▶ _Work item_
Gather from the material every line that contains the string "stubbedSomeMethodResult".

▶ _Exercise material_
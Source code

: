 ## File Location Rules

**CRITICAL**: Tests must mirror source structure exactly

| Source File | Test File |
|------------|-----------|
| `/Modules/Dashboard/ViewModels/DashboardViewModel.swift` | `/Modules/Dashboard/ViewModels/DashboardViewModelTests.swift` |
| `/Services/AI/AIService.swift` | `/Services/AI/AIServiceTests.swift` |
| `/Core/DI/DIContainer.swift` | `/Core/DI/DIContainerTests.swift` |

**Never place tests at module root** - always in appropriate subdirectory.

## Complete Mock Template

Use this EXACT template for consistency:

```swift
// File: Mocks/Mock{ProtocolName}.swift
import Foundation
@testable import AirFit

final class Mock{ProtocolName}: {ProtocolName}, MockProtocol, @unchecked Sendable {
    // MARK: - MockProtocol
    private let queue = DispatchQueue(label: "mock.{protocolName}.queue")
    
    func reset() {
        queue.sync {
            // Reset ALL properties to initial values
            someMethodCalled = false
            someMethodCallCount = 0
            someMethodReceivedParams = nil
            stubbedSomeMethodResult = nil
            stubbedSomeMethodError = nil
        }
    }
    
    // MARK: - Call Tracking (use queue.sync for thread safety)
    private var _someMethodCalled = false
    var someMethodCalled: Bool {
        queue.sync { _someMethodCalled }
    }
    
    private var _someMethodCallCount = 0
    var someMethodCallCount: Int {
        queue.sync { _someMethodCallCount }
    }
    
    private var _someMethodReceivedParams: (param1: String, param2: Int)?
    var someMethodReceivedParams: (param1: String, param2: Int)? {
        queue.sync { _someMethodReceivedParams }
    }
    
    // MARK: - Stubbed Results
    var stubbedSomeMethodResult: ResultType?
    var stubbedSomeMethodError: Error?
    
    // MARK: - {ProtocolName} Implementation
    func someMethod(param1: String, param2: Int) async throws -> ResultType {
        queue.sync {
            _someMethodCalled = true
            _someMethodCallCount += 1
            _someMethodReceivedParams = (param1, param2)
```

▶ _Output of the exercise_
            stubbedSomeMethodResult = nil
    var stubbedSomeMethodResult: ResultType?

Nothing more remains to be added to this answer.